โI definitely saw a big slide and drop in activity [in] Western marketsโ, in the first quarter of 2023, said David Gan, founder and general partner of OP Crypto. โI don't think people are fanning out much, and the rounds are taking much longer to close than ever before.โ
In the first quarter, $2.53 billion in capital was raised across 347 cryptocurrency and blockchain companies, down 79% from $12.27 billion in the prior-year quarter and a decline of about 18% from Q1. the $3.08 billion raised by the same corporate cohort in the previous quarter, according to preliminary data from PitchBook.

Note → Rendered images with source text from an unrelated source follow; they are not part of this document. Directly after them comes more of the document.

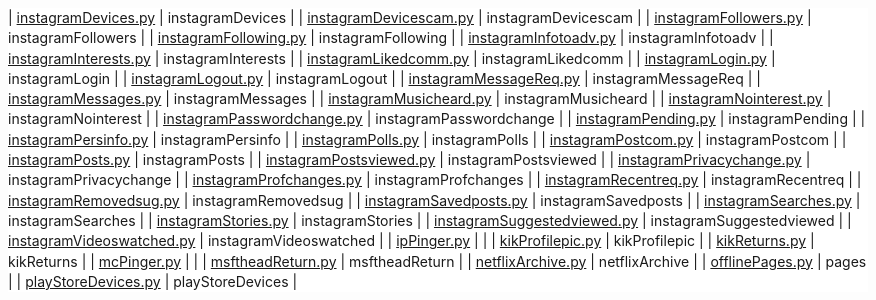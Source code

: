 | [instagramDevices.py](https://github.com/abrignoni/RLEAPP/blob/main/scripts/artifacts/instagramDevices.py) | instagramDevices |
| [instagramDevicescam.py](https://github.com/abrignoni/RLEAPP/blob/main/scripts/artifacts/instagramDevicescam.py) | instagramDevicescam |
| [instagramFollowers.py](https://github.com/abrignoni/RLEAPP/blob/main/scripts/artifacts/instagramFollowers.py) | instagramFollowers |
| [instagramFollowing.py](https://github.com/abrignoni/RLEAPP/blob/main/scripts/artifacts/instagramFollowing.py) | instagramFollowing |
| [instagramInfotoadv.py](https://github.com/abrignoni/RLEAPP/blob/main/scripts/artifacts/instagramInfotoadv.py) | instagramInfotoadv |
| [instagramInterests.py](https://github.com/abrignoni/RLEAPP/blob/main/scripts/artifacts/instagramInterests.py) | instagramInterests |
| [instagramLikedcomm.py](https://github.com/abrignoni/RLEAPP/blob/main/scripts/artifacts/instagramLikedcomm.py) | instagramLikedcomm |
| [instagramLogin.py](https://github.com/abrignoni/RLEAPP/blob/main/scripts/artifacts/instagramLogin.py) | instagramLogin |
| [instagramLogout.py](https://github.com/abrignoni/RLEAPP/blob/main/scripts/artifacts/instagramLogout.py) | instagramLogout |
| [instagramMessageReq.py](https://github.com/abrignoni/RLEAPP/blob/main/scripts/artifacts/instagramMessageReq.py) | instagramMessageReq |
| [instagramMessages.py](https://github.com/abrignoni/RLEAPP/blob/main/scripts/artifacts/instagramMessages.py) | instagramMessages |
| [instagramMusicheard.py](https://github.com/abrignoni/RLEAPP/blob/main/scripts/artifacts/instagramMusicheard.py) | instagramMusicheard |
| [instagramNointerest.py](https://github.com/abrignoni/RLEAPP/blob/main/scripts/artifacts/instagramNointerest.py) | instagramNointerest |
| [instagramPasswordchange.py](https://github.com/abrignoni/RLEAPP/blob/main/scripts/artifacts/instagramPasswordchange.py) | instagramPasswordchange |
| [instagramPending.py](https://github.com/abrignoni/RLEAPP/blob/main/scripts/artifacts/instagramPending.py) | instagramPending |
| [instagramPersinfo.py](https://github.com/abrignoni/RLEAPP/blob/main/scripts/artifacts/instagramPersinfo.py) | instagramPersinfo |
| [instagramPolls.py](https://github.com/abrignoni/RLEAPP/blob/main/scripts/artifacts/instagramPolls.py) | instagramPolls |
| [instagramPostcom.py](https://github.com/abrignoni/RLEAPP/blob/main/scripts/artifacts/instagramPostcom.py) | instagramPostcom |
| [instagramPosts.py](https://github.com/abrignoni/RLEAPP/blob/main/scripts/artifacts/instagramPosts.py) | instagramPosts |
| [instagramPostsviewed.py](https://github.com/abrignoni/RLEAPP/blob/main/scripts/artifacts/instagramPostsviewed.py) | instagramPostsviewed |
| [instagramPrivacychange.py](https://github.com/abrignoni/RLEAPP/blob/main/scripts/artifacts/instagramPrivacychange.py) | instagramPrivacychange |
| [instagramProfchanges.py](https://github.com/abrignoni/RLEAPP/blob/main/scripts/artifacts/instagramProfchanges.py) | instagramProfchanges |
| [instagramRecentreq.py](https://github.com/abrignoni/RLEAPP/blob/main/scripts/artifacts/instagramRecentreq.py) | instagramRecentreq |
| [instagramRemovedsug.py](https://github.com/abrignoni/RLEAPP/blob/main/scripts/artifacts/instagramRemovedsug.py) | instagramRemovedsug |
| [instagramSavedposts.py](https://github.com/abrignoni/RLEAPP/blob/main/scripts/artifacts/instagramSavedposts.py) | instagramSavedposts |
| [instagramSearches.py](https://github.com/abrignoni/RLEAPP/blob/main/scripts/artifacts/instagramSearches.py) | instagramSearches |
| [instagramStories.py](https://github.com/abrignoni/RLEAPP/blob/main/scripts/artifacts/instagramStories.py) | instagramStories |
| [instagramSuggestedviewed.py](https://github.com/abrignoni/RLEAPP/blob/main/scripts/artifacts/instagramSuggestedviewed.py) | instagramSuggestedviewed |
| [instagramVideoswatched.py](https://github.com/abrignoni/RLEAPP/blob/main/scripts/artifacts/instagramVideoswatched.py) | instagramVideoswatched |
| [ipPinger.py](https://github.com/abrignoni/RLEAPP/blob/main/scripts/artifacts/ipPinger.py) |  |
| [kikProfilepic.py](https://github.com/abrignoni/RLEAPP/blob/main/scripts/artifacts/kikProfilepic.py) | kikProfilepic |
| [kikReturns.py](https://github.com/abrignoni/RLEAPP/blob/main/scripts/artifacts/kikReturns.py) | kikReturns |
| [mcPinger.py](https://github.com/abrignoni/RLEAPP/blob/main/scripts/artifacts/mcPinger.py) |  |
| [msftheadReturn.py](https://github.com/abrignoni/RLEAPP/blob/main/scripts/artifacts/msftheadReturn.py) | msftheadReturn |
| [netflixArchive.py](https://github.com/abrignoni/RLEAPP/blob/main/scripts/artifacts/netflixArchive.py) | netflixArchive |
| [offlinePages.py](https://github.com/abrignoni/RLEAPP/blob/main/scripts/artifacts/offlinePages.py) | pages |
| [playStoreDevices.py](https://github.com/abrignoni/RLEAPP/blob/main/scripts/artifacts/playStoreDevices.py) | playStoreDevices |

The stark contrast to the prior-year quarter is not surprising. The crypto world was in a different place back then. FTX, for example, was still a major crypto exchange and spawned a $400 million roundbringing its total raised capital to $2 billion and giving the company a valuation of $32 billion at the time.
The weather has changed since then: shredded FTX and Terra/Luna collapsed (and brought $40 billion with it). Meanwhile, a series of Chapter 11 bankruptcy filings occurred at crypto mega-institutions, including FTX, FiBlock, Capital of the three arrows, Celsius Network, digital traveler and Genesis Global Trade.
The last quarter was a "thaw of people wanting to open their checkbooks," said Michael Terpin, chief executive of Transform Ventures. "Right after FTX, it's predictable that nobody would want to invest in anything."